TASK
Reproduce the material that follows, please, but only from its first line to the line containing "重写onOptionsIte", inclusive.

SUPPLIED DATA

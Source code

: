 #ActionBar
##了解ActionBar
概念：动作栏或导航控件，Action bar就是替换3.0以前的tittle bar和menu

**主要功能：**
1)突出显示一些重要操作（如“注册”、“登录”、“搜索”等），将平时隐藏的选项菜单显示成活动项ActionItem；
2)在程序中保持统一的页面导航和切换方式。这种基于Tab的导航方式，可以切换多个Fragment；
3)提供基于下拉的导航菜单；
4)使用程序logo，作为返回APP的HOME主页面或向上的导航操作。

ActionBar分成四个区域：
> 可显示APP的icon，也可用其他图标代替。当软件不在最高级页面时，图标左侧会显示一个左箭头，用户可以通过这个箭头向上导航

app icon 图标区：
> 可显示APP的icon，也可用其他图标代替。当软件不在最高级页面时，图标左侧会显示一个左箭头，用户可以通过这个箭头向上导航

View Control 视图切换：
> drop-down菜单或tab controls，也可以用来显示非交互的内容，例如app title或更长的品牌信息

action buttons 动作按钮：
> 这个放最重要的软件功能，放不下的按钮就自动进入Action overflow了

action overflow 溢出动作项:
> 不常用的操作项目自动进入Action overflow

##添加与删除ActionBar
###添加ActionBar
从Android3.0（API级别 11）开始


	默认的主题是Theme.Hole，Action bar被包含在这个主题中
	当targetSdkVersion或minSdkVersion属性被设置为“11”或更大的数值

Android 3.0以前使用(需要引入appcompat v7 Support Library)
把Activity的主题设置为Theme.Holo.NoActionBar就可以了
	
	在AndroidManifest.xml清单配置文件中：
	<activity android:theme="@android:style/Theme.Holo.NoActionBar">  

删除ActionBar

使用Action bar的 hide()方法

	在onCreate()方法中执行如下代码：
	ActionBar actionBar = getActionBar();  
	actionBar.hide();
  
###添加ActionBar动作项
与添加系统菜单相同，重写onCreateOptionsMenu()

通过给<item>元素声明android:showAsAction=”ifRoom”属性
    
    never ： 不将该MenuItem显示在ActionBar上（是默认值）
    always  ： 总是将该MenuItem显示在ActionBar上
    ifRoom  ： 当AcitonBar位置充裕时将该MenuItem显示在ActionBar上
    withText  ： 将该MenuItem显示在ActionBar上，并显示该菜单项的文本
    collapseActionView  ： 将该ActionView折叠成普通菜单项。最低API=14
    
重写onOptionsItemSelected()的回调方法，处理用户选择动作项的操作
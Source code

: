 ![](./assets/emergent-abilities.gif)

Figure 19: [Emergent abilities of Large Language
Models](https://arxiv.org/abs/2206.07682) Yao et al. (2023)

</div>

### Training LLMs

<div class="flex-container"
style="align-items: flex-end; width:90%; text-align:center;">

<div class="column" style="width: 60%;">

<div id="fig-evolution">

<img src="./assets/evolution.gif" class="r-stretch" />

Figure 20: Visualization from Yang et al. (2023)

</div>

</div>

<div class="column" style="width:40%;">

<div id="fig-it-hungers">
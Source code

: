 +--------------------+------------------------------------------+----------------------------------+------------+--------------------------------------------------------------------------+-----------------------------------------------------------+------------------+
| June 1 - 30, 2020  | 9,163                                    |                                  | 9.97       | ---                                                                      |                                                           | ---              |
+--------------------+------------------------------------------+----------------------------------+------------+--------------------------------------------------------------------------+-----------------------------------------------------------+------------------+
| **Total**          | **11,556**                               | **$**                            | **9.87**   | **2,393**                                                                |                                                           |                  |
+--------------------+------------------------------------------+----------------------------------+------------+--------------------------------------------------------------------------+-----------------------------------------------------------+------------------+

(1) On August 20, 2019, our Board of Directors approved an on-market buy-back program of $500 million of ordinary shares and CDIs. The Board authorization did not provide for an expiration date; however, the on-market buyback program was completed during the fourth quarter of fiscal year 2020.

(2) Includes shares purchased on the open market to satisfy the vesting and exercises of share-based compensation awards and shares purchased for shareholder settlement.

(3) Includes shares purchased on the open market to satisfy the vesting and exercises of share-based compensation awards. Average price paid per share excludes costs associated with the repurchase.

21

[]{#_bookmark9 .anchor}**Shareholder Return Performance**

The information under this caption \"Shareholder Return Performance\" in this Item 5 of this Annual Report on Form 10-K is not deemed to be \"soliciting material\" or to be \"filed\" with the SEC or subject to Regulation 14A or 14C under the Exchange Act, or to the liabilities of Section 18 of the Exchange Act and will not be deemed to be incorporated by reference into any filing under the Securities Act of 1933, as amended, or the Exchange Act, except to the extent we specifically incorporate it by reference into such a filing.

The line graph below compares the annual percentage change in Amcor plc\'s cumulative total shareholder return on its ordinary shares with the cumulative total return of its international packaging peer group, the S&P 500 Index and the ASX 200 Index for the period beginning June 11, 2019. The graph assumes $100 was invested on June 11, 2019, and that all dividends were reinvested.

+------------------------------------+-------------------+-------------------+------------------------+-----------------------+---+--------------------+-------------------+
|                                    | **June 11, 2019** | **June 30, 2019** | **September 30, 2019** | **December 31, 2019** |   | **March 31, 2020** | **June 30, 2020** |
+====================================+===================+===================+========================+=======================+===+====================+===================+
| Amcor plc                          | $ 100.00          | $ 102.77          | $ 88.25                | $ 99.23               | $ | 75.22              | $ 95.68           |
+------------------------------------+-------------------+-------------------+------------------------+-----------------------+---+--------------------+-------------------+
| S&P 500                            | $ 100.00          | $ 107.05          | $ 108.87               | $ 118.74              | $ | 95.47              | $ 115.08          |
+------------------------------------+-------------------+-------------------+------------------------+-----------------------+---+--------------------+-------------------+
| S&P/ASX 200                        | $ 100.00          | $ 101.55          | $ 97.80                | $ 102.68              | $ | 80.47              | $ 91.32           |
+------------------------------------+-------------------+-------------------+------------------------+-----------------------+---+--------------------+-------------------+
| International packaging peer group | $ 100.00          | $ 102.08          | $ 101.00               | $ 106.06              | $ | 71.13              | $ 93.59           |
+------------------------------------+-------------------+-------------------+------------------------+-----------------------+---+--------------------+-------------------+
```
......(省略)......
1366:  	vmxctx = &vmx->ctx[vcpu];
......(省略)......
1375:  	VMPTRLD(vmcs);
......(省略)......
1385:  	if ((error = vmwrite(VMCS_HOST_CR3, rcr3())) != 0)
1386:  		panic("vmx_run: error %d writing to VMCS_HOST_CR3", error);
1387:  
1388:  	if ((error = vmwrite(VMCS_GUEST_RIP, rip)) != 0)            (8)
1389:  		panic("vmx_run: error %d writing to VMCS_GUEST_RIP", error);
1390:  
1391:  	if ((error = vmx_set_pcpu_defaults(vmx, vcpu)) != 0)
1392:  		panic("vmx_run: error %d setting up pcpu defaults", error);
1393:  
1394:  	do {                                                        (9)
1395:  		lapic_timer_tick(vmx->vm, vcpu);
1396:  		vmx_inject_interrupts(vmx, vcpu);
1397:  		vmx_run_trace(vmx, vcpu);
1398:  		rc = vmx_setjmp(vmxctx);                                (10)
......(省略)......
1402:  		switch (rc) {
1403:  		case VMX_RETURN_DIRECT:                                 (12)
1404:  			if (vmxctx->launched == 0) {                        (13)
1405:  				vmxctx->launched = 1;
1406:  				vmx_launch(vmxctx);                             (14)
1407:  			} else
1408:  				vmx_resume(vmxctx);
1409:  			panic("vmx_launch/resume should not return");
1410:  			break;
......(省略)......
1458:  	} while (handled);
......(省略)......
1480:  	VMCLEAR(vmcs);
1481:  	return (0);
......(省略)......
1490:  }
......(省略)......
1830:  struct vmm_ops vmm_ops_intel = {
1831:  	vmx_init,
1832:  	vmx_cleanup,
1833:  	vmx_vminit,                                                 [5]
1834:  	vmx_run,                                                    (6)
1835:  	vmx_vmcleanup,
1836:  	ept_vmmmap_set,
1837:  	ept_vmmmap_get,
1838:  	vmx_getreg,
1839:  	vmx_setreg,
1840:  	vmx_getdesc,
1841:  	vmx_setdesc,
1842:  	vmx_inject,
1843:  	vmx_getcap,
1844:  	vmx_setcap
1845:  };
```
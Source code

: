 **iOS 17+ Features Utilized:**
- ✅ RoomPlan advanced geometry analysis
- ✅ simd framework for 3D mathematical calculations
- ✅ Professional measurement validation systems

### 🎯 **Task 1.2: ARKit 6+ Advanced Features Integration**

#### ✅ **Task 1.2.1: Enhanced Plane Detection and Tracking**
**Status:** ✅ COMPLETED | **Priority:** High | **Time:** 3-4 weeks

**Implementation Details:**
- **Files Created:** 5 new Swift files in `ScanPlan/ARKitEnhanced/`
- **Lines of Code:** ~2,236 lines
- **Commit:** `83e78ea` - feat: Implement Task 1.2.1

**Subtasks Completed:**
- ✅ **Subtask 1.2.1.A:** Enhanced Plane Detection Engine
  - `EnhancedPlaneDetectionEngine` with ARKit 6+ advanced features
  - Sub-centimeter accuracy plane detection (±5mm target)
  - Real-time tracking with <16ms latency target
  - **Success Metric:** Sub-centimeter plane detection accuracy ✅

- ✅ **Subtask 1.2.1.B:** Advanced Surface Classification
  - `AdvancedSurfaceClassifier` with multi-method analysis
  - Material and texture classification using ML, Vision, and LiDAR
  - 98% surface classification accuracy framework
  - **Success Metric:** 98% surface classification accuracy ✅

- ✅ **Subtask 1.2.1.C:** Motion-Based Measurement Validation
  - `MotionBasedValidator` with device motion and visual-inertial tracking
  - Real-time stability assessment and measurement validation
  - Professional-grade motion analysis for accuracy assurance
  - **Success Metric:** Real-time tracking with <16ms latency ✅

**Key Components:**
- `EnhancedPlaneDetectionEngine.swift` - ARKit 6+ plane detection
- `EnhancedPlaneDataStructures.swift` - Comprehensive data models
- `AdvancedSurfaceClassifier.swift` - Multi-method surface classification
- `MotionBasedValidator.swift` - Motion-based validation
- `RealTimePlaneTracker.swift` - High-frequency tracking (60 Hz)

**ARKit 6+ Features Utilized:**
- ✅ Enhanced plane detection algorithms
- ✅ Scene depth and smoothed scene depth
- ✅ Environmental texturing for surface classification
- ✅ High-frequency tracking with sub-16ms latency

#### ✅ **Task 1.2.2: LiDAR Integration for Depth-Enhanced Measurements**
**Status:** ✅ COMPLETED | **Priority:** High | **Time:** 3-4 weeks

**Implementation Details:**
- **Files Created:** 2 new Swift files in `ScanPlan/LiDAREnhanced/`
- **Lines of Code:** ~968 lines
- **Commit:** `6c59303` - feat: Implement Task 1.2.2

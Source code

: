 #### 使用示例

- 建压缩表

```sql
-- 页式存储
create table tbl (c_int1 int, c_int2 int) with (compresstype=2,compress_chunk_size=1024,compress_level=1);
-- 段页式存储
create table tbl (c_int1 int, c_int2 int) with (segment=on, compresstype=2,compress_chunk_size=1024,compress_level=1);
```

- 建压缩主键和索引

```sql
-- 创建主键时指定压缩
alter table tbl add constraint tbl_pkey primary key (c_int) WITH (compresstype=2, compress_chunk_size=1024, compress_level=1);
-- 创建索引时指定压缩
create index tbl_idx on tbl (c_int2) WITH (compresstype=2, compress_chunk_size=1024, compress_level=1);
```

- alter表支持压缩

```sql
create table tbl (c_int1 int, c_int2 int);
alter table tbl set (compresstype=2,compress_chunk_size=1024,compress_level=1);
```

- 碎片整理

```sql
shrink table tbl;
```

ANSWER BOX
Source code

: #ActionBar
##了解ActionBar
概念：动作栏或导航控件，Action bar就是替换3.0以前的tittle bar和menu

**主要功能：**
1)突出显示一些重要操作（如“注册”、“登录”、“搜索”等），将平时隐藏的选项菜单显示成活动项ActionItem；
2)在程序中保持统一的页面导航和切换方式。这种基于Tab的导航方式，可以切换多个Fragment；
3)提供基于下拉的导航菜单；
4)使用程序logo，作为返回APP的HOME主页面或向上的导航操作。

ActionBar分成四个区域：
> 可显示APP的icon，也可用其他图标代替。当软件不在最高级页面时，图标左侧会显示一个左箭头，用户可以通过这个箭头向上导航

app icon 图标区：
> 可显示APP的icon，也可用其他图标代替。当软件不在最高级页面时，图标左侧会显示一个左箭头，用户可以通过这个箭头向上导航

View Control 视图切换：
> drop-down菜单或tab controls，也可以用来显示非交互的内容，例如app title或更长的品牌信息

action buttons 动作按钮：
> 这个放最重要的软件功能，放不下的按钮就自动进入Action overflow了

action overflow 溢出动作项:
> 不常用的操作项目自动进入Action overflow

##添加与删除ActionBar
###添加ActionBar
从Android3.0（API级别 11）开始


	默认的主题是Theme.Hole，Action bar被包含在这个主题中
	当targetSdkVersion或minSdkVersion属性被设置为“11”或更大的数值

Android 3.0以前使用(需要引入appcompat v7 Support Library)
把Activity的主题设置为Theme.Holo.NoActionBar就可以了
	
	在AndroidManifest.xml清单配置文件中：
	<activity android:theme="@android:style/Theme.Holo.NoActionBar">  

删除ActionBar

使用Action bar的 hide()方法

	在onCreate()方法中执行如下代码：
	ActionBar actionBar = getActionBar();  
	actionBar.hide();
  
###添加ActionBar动作项
与添加系统菜单相同，重写onCreateOptionsMenu()

通过给<item>元素声明android:showAsAction=”ifRoom”属性
    
    never ： 不将该MenuItem显示在ActionBar上（是默认值）
    always  ： 总是将该MenuItem显示在ActionBar上
    ifRoom  ： 当AcitonBar位置充裕时将该MenuItem显示在ActionBar上
    withText  ： 将该MenuItem显示在ActionBar上，并显示该菜单项的文本
    collapseActionView  ： 将该ActionView折叠成普通菜单项。最低API=14
    
重写onOptionsItemSelected()的回调方法，处理用户选择动作项的操作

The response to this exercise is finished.